To add to that, on April 12, which was Good Friday, eight clergy in Birmingham posted a statement in the Birmingham News noting that the march was “unwise and untimely.”88 They urged “our Negro community to withdraw support from these demonstrators, and to unite locally and work peacefully for a better Birmingham.” The men included the Right Reverend C.J. Carpenter, Episcopal bishop of Alabama; Reverend Joseph A. Durrick, auxiliary Roman Catholic bishop; and Rabbi Hilton Grafman of Temple Emanuel.89
From “A Group of Clergymen” published in the Birmingham News We clergymen are among those who, in January, issued “an Appeal for Law and Order and Common Sense,” in dealing with racial problems in Alabama. We expressed understanding that honest convictions in racial matters could properly be pursued in the courts, but urged that decisions of those courts should in the meantime be peacefully obeyed.
…We are now confronted by a series of demonstrations by some of our Negro citizens, directed and led in part by outsiders. We recognize the natural impatience of people who feel that their hopes are slow in being realized. But we are convinced that these demonstrations are unwise and untimely.
…Just as we formerly pointed out that “hatred and violence have no sanction in our religious and political traditions,” we also point out that such actions as incite to hatred and violence, however technically peaceful those actions may be, have not contributed to the resolution of our local problems. We do not believe that these days of new hope are days
when extreme measures are justified in Birmingham.

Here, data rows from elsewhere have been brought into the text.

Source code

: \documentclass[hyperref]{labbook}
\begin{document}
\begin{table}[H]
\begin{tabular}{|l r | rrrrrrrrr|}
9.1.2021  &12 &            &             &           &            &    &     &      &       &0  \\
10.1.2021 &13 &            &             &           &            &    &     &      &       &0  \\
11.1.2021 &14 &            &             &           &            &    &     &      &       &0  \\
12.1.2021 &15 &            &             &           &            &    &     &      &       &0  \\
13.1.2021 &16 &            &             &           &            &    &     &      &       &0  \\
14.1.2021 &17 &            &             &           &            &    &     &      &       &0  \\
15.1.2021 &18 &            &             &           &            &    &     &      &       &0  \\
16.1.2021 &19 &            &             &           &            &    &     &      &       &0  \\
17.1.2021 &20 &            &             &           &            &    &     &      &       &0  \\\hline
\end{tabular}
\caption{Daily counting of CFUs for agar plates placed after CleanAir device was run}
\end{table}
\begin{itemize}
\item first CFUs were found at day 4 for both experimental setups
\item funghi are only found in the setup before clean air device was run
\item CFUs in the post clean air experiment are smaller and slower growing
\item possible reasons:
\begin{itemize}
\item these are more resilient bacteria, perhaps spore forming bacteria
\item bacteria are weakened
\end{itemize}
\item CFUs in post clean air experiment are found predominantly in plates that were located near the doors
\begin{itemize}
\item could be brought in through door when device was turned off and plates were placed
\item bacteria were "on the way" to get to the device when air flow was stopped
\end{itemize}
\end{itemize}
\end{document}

…We further strongly urge our own Negro community to withdraw support from these demonstrations, and to unite locally in working peacefully for a better Birmingham. When rights are consistently denied, a cause should be pressed in the courts and in negotiations among local leaders, and not in the streets. We appeal to both our white and Negro citizenry to observe the principles of law and order and common sense.90
“Martin was particularly disturbed when he read it, shaking his head and wondering how religious leaders could encourage the kind of attitude that had created a city where bombing of black houses and churches had become almost a common occurrence,” Abernathy wrote. “He brooded about the statement long after he should have dismissed it from his mind.”
As a result, shortly after that, King’s own advisory committee also asked him not to march. “They cited the need to obey the law and their own belief that things might get out of hand, that perhaps we needed a cooling off period; that it would be improper to violate the sanctity of the Easter season by acts of disobedience that might provoke violence.”91
All twenty-five of them met in the Gaston suite to discuss the different arguments. “So we sat there in the motel suite and for a while allowed them to lecture us on the virtues of prudence and compromise,” Abernathy wrote.92
At the same time, a crowd was gathering in Sixteenth Street Baptist Church, where King’s staff was getting them ready, “taking away their guns, knives and razors and telling them that they must learn to cover their heads and never strike out, even when attacked.”93 King remembers having to decide on that Good Friday whether to walk outside the motel to march and surely be arrested.